Reproduce the data exactly. Omit no record.

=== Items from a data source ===
⟨

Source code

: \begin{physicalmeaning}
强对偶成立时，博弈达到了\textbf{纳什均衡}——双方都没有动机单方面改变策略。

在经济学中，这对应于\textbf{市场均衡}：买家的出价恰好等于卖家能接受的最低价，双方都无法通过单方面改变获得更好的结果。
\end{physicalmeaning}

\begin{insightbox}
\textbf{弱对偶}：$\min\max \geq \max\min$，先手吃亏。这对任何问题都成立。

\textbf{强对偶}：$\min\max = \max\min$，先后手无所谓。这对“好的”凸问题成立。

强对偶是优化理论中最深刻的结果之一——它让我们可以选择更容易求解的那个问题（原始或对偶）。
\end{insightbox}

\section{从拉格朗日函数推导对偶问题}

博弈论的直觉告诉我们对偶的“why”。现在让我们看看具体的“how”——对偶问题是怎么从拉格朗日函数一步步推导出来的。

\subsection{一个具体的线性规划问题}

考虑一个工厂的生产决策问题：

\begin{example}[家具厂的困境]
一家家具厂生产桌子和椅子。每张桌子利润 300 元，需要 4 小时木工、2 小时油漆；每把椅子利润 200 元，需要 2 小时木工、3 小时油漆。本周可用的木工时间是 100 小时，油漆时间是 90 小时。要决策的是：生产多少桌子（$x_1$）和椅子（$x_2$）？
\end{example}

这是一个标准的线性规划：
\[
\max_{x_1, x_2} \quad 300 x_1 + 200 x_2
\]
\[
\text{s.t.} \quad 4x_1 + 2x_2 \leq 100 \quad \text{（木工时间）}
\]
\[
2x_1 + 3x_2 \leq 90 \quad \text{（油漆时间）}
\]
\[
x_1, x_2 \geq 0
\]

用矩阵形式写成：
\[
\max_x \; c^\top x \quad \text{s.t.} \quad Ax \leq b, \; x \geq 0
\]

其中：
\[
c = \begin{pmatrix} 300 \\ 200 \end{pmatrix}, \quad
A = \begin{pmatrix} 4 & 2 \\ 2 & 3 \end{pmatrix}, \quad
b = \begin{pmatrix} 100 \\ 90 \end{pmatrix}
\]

⟩

=== Completed task ===
Source code

: \begin{physicalmeaning}
强对偶成立时，博弈达到了\textbf{纳什均衡}——双方都没有动机单方面改变策略。

在经济学中，这对应于\textbf{市场均衡}：买家的出价恰好等于卖家能接受的最低价，双方都无法通过单方面改变获得更好的结果。
\end{physicalmeaning}

\begin{insightbox}
\textbf{弱对偶}：$\min\max \geq \max\min$，先手吃亏。这对任何问题都成立。

\textbf{强对偶}：$\min\max = \max\min$，先后手无所谓。这对“好的”凸问题成立。

强对偶是优化理论中最深刻的结果之一——它让我们可以选择更容易求解的那个问题（原始或对偶）。
\end{insightbox}

\section{从拉格朗日函数推导对偶问题}

博弈论的直觉告诉我们对偶的“why”。现在让我们看看具体的“how”——对偶问题是怎么从拉格朗日函数一步步推导出来的。

\subsection{一个具体的线性规划问题}

考虑一个工厂的生产决策问题：

\begin{example}[家具厂的困境]
一家家具厂生产桌子和椅子。每张桌子利润 300 元，需要 4 小时木工、2 小时油漆；每把椅子利润 200 元，需要 2 小时木工、3 小时油漆。本周可用的木工时间是 100 小时，油漆时间是 90 小时。要决策的是：生产多少桌子（$x_1$）和椅子（$x_2$）？
\end{example}

这是一个标准的线性规划：
\[
\max_{x_1, x_2} \quad 300 x_1 + 200 x_2
\]
\[
\text{s.t.} \quad 4x_1 + 2x_2 \leq 100 \quad \text{（木工时间）}
\]
\[
2x_1 + 3x_2 \leq 90 \quad \text{（油漆时间）}
\]
\[
x_1, x_2 \geq 0
\]

用矩阵形式写成：
\[
\max_x \; c^\top x \quad \text{s.t.} \quad Ax \leq b, \; x \geq 0
\]

其中：
\[
c = \begin{pmatrix} 300 \\ 200 \end{pmatrix}, \quad
A = \begin{pmatrix} 4 & 2 \\ 2 & 3 \end{pmatrix}, \quad
b = \begin{pmatrix} 100 \\ 90 \end{pmatrix}
\]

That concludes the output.